Due to this non-linear relation between "size" (in the sense of length), volume (and thereby mass) and, for that matter, surface (which scales with $s^2$), scaling down things and creatures has a variety of consequences which you might want to consider in your story by the way.

But back to the tides. They are caused by the difference in gravitational force the moon exerts (on a drop of water for example) at different points of the earth, forming two "mountains" at the places closest to and farthest away from the moon. I won't go into detail here but just point to Wikipedia.

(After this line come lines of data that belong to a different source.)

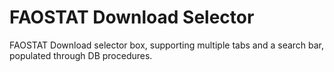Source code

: # FAOSTAT Download Selector
FAOSTAT Download selector box, supporting multiple tabs and a search bar, populated through DB procedures.
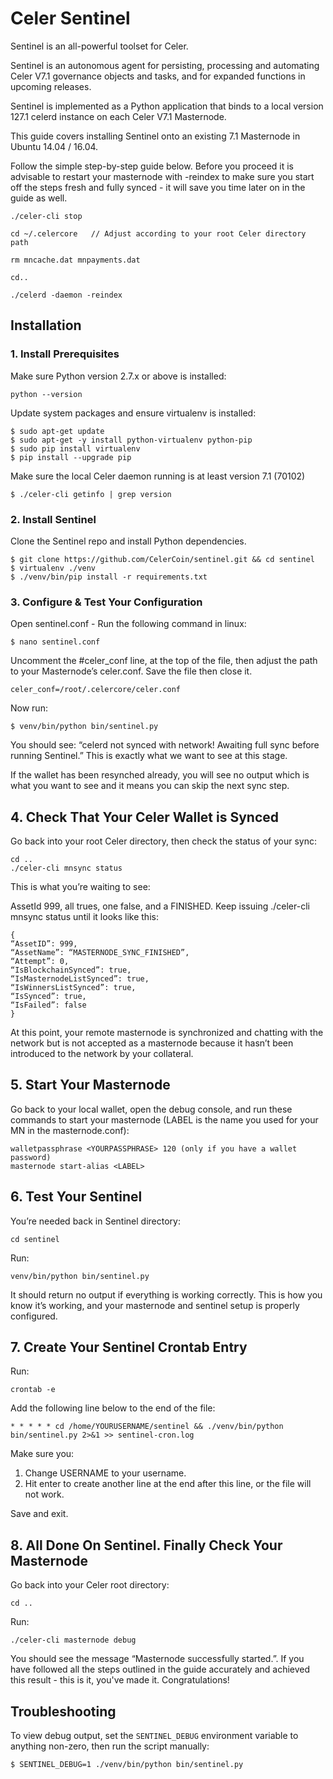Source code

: # Celer Sentinel

Sentinel is an all-powerful toolset for Celer.

Sentinel is an autonomous agent for persisting, processing and automating Celer V7.1 governance objects and tasks, and for expanded functions in upcoming releases.

Sentinel is implemented as a Python application that binds to a local version 127.1 celerd instance on each Celer V7.1 Masternode.

This guide covers installing Sentinel onto an existing 7.1 Masternode in Ubuntu 14.04 / 16.04.

Follow the simple step-by-step guide below. Before you proceed it is advisable to restart your masternode with -reindex to make sure you start off the steps fresh and fully synced - it will save you time later on in the guide as well.


    ./celer-cli stop

    cd ~/.celercore   // Adjust according to your root Celer directory path

    rm mncache.dat mnpayments.dat

    cd..

    ./celerd -daemon -reindex


## Installation

### 1. Install Prerequisites

Make sure Python version 2.7.x or above is installed:

    python --version

Update system packages and ensure virtualenv is installed:

    $ sudo apt-get update
    $ sudo apt-get -y install python-virtualenv python-pip
    $ sudo pip install virtualenv
    $ pip install --upgrade pip

Make sure the local Celer daemon running is at least version 7.1 (70102)

    $ ./celer-cli getinfo | grep version

### 2. Install Sentinel

Clone the Sentinel repo and install Python dependencies.

    $ git clone https://github.com/CelerCoin/sentinel.git && cd sentinel
    $ virtualenv ./venv
    $ ./venv/bin/pip install -r requirements.txt


### 3. Configure & Test Your Configuration

Open sentinel.conf - Run the following command in linux:

    $ nano sentinel.conf

Uncomment the #celer_conf line, at the top of the file, then adjust the path to your Masternode’s celer.conf. Save the file then close it.

    celer_conf=/root/.celercore/celer.conf

Now run:

    $ venv/bin/python bin/sentinel.py

You should see: “celerd not synced with network! Awaiting full sync before running Sentinel.”
This is exactly what we want to see at this stage.

If the wallet has been resynched already, you will see no output which is what you want to see and it means you can skip the next sync step.


## 4. Check That Your Celer Wallet is Synced 

Go back into your root Celer directory, then check the status of your sync:

    cd .. 
    ./celer-cli mnsync status


This is what you’re waiting to see:

AssetId 999, all trues, one false, and a FINISHED. Keep issuing ./celer-cli mnsync status until it looks like this:


    {
    “AssetID”: 999,
    “AssetName”: “MASTERNODE_SYNC_FINISHED”,
    “Attempt”: 0,
    “IsBlockchainSynced”: true,
    “IsMasternodeListSynced”: true,
    “IsWinnersListSynced”: true,
    “IsSynced”: true,
    “IsFailed”: false
    }
    
At this point, your remote masternode is synchronized and chatting with the network but is not accepted as a masternode because it hasn’t been introduced to the network by your collateral.


## 5. Start Your Masternode

 Go back to your local wallet, open the debug console, and run these commands to start your masternode (LABEL is the name you used for your MN in the masternode.conf):

    walletpassphrase <YOURPASSPHRASE> 120 (only if you have a wallet password)
    masternode start-alias <LABEL>


## 6. Test Your Sentinel

You’re needed back in Sentinel directory:

    cd sentinel

Run:

    venv/bin/python bin/sentinel.py

It should return no output if everything is working correctly. This is how you know it’s working, and your masternode and sentinel setup is properly configured.

## 7. Create Your Sentinel Crontab Entry

Run:

    crontab -e

Add the following line below to the end of the file:

    * * * * * cd /home/YOURUSERNAME/sentinel && ./venv/bin/python bin/sentinel.py 2>&1 >> sentinel-cron.log
    

Make sure you:

1) Change USERNAME to your username.
2) Hit enter to create another line at the end after this line, or the file will not work.

Save and exit.

## 8. All Done On Sentinel. Finally Check Your Masternode

Go back into your Celer root directory:

    cd ..

Run:

    ./celer-cli masternode debug

You should see the message “Masternode successfully started.”. If you have followed all the steps outlined in the guide accurately and achieved this result - this is it, you've made it. Congratulations!

## Troubleshooting

To view debug output, set the `SENTINEL_DEBUG` environment variable to anything non-zero, then run the script manually:

    $ SENTINEL_DEBUG=1 ./venv/bin/python bin/sentinel.py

Gravitational acceleration, here the one caused by the moon $a_g$, decreses quadratically with distance ($G$ is a natural constant): $$a_g=G\frac{m_m}{d^2}$$

Relevant to the tide is the difference $\Delta a_g$ in gravitational acceleration between different points on earth. Taking the aforementioned points closest to and farthest from the moon as an example, it would be $$\Delta a_g=Gm_m(\frac{1}{(d-r_e)^2}-\frac{1}{(d+r_e)^2})$$

Now let's see what happens when we scale everything - i.e. all lengths by $s$ and the mass by $s^3$, to get the scaled force difference $\Delta a_s$:

$$\Delta a_s=Gs^3m_m(\frac{1}{(sd-sr_e)^2}-\frac{1}{(sd+sr_e)^2})$$

We see that we can reduce the fractions, eliminating $s^2$, and are left with $$\Delta a_s=s\cdot\Delta a_g$$

So the difference in tidal acceleration at different points of the eath goes linear with $s$. Therefore, the tide would be less intense, in the sense of graviational acceleration caused by the moon, when scaling $s$ down.

If what you mean by "intensity" also includes the speed with which the wave goes around the planet, that depends on whether earth still rotates ones every 24 hours.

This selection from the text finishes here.